New York state Sen. Jeff Klein's newfound 'support' for the New York Health Act doesn't mean much after he helped to make sure it never got a vote.
New York state Sen. Jeff Klein is touting his support for a health care bill he helped block, even as a group fighting the legislation continues to provide massive financial support to his campaign.
On paper, both Bronx Sen. Jeff Klein and his progressive primary opponent Alessandra Biaggi support bringing universal health care to New York state. But Klein’s “support” for the New York Health Act does not mean much when the coalition he led is responsible for making sure it never got a vote in the state Senate.

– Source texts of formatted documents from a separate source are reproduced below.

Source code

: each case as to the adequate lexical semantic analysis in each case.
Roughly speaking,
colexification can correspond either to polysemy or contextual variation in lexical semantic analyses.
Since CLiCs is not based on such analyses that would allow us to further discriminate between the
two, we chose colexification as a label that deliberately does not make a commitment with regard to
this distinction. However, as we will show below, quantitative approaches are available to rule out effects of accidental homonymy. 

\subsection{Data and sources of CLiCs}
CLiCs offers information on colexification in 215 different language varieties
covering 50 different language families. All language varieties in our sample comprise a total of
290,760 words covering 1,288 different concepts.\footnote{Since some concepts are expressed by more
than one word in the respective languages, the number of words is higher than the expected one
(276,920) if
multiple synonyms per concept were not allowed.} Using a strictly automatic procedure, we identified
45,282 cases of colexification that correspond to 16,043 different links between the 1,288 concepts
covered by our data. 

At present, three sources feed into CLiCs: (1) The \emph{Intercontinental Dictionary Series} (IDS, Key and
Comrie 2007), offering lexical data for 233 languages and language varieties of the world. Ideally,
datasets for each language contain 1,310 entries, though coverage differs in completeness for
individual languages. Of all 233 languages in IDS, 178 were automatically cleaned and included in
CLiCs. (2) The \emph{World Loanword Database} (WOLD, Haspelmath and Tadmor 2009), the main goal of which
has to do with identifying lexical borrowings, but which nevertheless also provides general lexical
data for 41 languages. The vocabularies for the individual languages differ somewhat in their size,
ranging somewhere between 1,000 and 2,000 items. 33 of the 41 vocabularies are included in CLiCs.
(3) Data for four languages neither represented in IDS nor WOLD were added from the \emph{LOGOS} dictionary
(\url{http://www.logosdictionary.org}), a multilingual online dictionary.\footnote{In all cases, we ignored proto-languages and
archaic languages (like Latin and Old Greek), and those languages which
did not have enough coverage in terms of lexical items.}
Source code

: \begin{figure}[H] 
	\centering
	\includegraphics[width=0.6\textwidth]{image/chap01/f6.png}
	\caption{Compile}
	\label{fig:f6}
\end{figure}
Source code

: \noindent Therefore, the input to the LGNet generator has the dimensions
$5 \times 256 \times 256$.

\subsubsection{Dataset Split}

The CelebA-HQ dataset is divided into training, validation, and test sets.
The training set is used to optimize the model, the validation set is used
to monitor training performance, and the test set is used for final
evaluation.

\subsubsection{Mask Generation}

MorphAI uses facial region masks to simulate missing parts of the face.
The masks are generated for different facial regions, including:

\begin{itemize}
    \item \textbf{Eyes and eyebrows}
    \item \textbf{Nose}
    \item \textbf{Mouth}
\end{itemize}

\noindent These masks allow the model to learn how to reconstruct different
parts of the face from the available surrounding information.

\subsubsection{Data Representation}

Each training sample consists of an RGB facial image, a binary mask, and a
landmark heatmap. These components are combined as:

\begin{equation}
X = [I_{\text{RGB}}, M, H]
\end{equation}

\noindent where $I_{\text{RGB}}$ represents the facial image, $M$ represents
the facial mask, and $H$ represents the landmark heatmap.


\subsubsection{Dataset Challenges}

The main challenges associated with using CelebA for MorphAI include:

Klein is the founder of the so-called Independent Democratic Conference — a group of elected Democrats who refused to caucus with their own party from 2011 until earlier this year. The group empowered the GOP, giving Republicans majorities in the state Senate even when outnumbered by elected Democrats. In exchange, IDC members got special committee posts and larger paychecks — while Republicans gave themselves crucial leadership roles.
For the last four years, Democrats in the New York State Assembly have successfully voted to pass the New York Health Act (NYHA). The bill would create a universal health care system without premiums, co-pays, or deductibles, and could lead to savings for 98 percent of New Yorkers.
Officially, Klein supports the legislation.
“A single-payer system would create the peace of mind that residents could have access to quality medical care including outpatient and inpatient medical care, primary and preventive care, prescription drugs and laboratory tests,” Klein said in 2017.
However, Klein has never voted for the NYHA as the bill has repeatedly died in the GOP-controlled Senate Health and Finance Committees — committees that Republicans only control thanks to the backing of rogue Democrats like Klein.
Publicly, Klein’s conference insisted it was trying to come up with a bipartisan deal to get the bill passed. But behind the scenes, Klein and the rest of the IDC were raking in hundreds of thousands of dollars in campaign contributions from the Greater New York Hospital Association, which opposes the plan for universal medicine.
The IDC dissolved earlier this year (although one Democrat is still caucusing as a Republican) and Klein is still telling voters that he will help pass the landmark legislation if re-elected in November.
“I endorse the New York Health Act,” he proclaimed at an August debate.
But Klein’s actions still are not matching up to his statements. Despite formally rejoining Democrats in the Senate, Klein is still receiving massive campaign contributions from the IDC’s network of corporations, LLCs, and lobbyists — including the Greater New York Hospital Association.
The GNYHA has not warmed to the legislation since the IDC’s collapse. In fact, just days before Klein reiterated his support for the bill at the debate, the group put out a press release describing its “major concerns” with the New York Health Act and slamming “the massive cost of implementing and maintaining the NYHA.”
The group is backing Klein nonetheless, throwing over $300,000 behind the campaigns of him and one other ex-IDC senator.
When Democratic primary voters head to the polls this week, they will have to decide what they can put more faith in — the word of Jeff Klein or the word of his financial backers.